INFORMATION SHOWN -

§

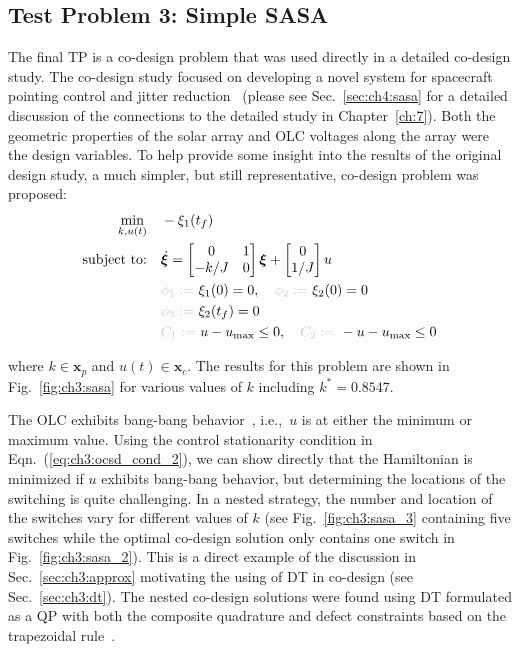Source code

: \subsection{Test Problem 3: Simple SASA}

The final TP is a co-design problem that was used directly in a detailed co-design study.
The co-design study focused on developing a novel  system for spacecraft pointing control and jitter reduction~\cite{Chilan2017a} (please see Sec.~\ref{sec:ch4:sasa} for a detailed discussion of the connections to the detailed study in Chapter~\ref{ch:7}). Both the geometric properties of the solar array and OLC voltages along the array were the design variables.
To help provide some insight into the results of the original design study, a much simpler, but still representative, co-design problem was proposed:
\begin{subequations}
\label{eq:ch3:sasa_prob2}
\begin{align}
\min_{k,u(t)} \quad & - \xi_1(t_f) \\
\text{subject to:} \quad & \dot{\bm{\xi}} = \begin{bmatrix} 0 & 1 \\ -k/J & 0 \end{bmatrix} \bm{\xi} + \begin{bmatrix} 0 \\ 1/J \end{bmatrix} u \\
& \textcolor{light-gray}{\phi_1 := }\ \xi_1(0) = 0, \quad \textcolor{light-gray}{\phi_2 := }\  \xi_2(0) = 0 \\
& \textcolor{light-gray}{\phi_3 := }\  \xi_2(t_f) = 0 \\ 
& \textcolor{light-gray}{C_1 := }\  u - u_{\max} \leq 0, \quad \textcolor{light-gray}{C_2 := }\ -u - u_{\max} \leq 0
\end{align}
\end{subequations}



\noindent where $k \in \bm{x}_p$  and $u(t) \in \bm{x}_c$. The results for this problem are shown in Fig.~\ref{fig:ch3:sasa} for various values of $k$ including $k^* = 0.8547$.

The OLC exhibits bang-bang behavior~\cite{Bryson1975a, Liberzon2012a}, i.e.,~$u$ is at either the minimum or maximum value. 
Using the control stationarity condition in Eqn.~(\ref{eq:ch3:ocsd_cond_2}), we can show directly that the Hamiltonian is minimized if $u$ exhibits bang-bang behavior, but determining the locations of the switching is quite challenging.
In a nested strategy, the number and location of the switches vary for different values of $k$ (see Fig.~\ref{fig:ch3:sasa_3} containing five switches while the optimal co-design solution only contains one switch in Fig.~\ref{fig:ch3:sasa_2}). This is a direct example of the discussion in Sec.~\ref{sec:ch3:approx} motivating the using of DT in co-design (see Sec.~\ref{sec:ch3:dt}).
The nested co-design solutions were found using DT formulated as a QP with both the composite quadrature and defect constraints based on the trapezoidal rule~\cite{Biegler2010a, Betts2010a, Herber2014a}.

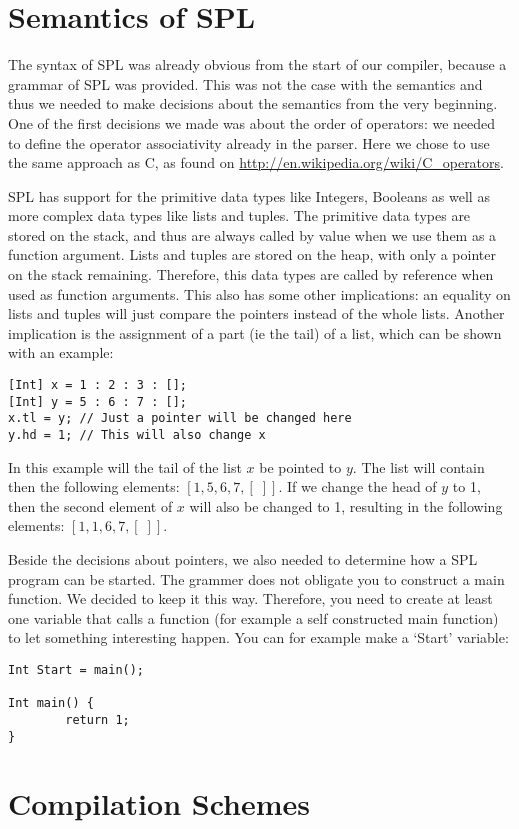 \documentclass[a4paper]{article}
\begin{document}
\section{Semantics of SPL}
The syntax of SPL was already obvious from the start of our compiler, because a grammar of SPL was provided. This was not the case with the semantics and thus we needed to make decisions about the semantics from the very beginning. One of the first decisions we made was about the order of operators: we needed to define the operator associativity already in the parser. Here we chose to use the same approach as C, as found on \url{http://en.wikipedia.org/wiki/C\_operators}. 

SPL has support for the primitive data types like Integers, Booleans as well as more complex data types like lists and tuples. The primitive data types are stored on the stack, and thus are always called by value when we use them as a function argument. Lists and tuples are stored on the heap, with only a pointer on the stack remaining. Therefore, this data types are called by reference when used as function arguments. This also has some other implications: an equality on lists and tuples will just compare the pointers instead of the whole lists. Another implication is the assignment of a part (ie the tail) of a list, which can be shown with an example:
\begin{verbatim}
[Int] x = 1 : 2 : 3 : [];
[Int] y = 5 : 6 : 7 : [];
x.tl = y; // Just a pointer will be changed here
y.hd = 1; // This will also change x
\end{verbatim}
In this example will the tail of the list $x$ be pointed to $y$. The list will contain then the following elements: $[1, 5, 6, 7, [\;]]$. If we change the head of $y$ to 1, then the second element of $x$ will also be changed to 1, resulting in the following elements: $[1, 1, 6, 7, [\;]]$.

Beside the decisions about pointers, we also needed to determine how a SPL program can be started. The grammer does not obligate you to construct a main function. We decided to keep it this way. Therefore, you need to create at least one variable that calls a function (for example a self constructed main function) to let something interesting happen. You can for example make a `Start' variable:
\begin{verbatim}
Int Start = main();

Int main() {
        return 1;
}
\end{verbatim}

\section{Compilation Schemes}
\end{document}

§

EXERCISE DETAILS - Search the listing for "gray" and show every line where it occurs.

RESPONSE BOX -
& \textcolor{light-gray}{\phi_1 := }\ \xi_1(0) = 0, \quad \textcolor{light-gray}{\phi_2 := }\  \xi_2(0) = 0 \\
& \textcolor{light-gray}{\phi_3 := }\  \xi_2(t_f) = 0 \\ 
& \textcolor{light-gray}{C_1 := }\  u - u_{\max} \leq 0, \quad \textcolor{light-gray}{C_2 := }\ -u - u_{\max} \leq 0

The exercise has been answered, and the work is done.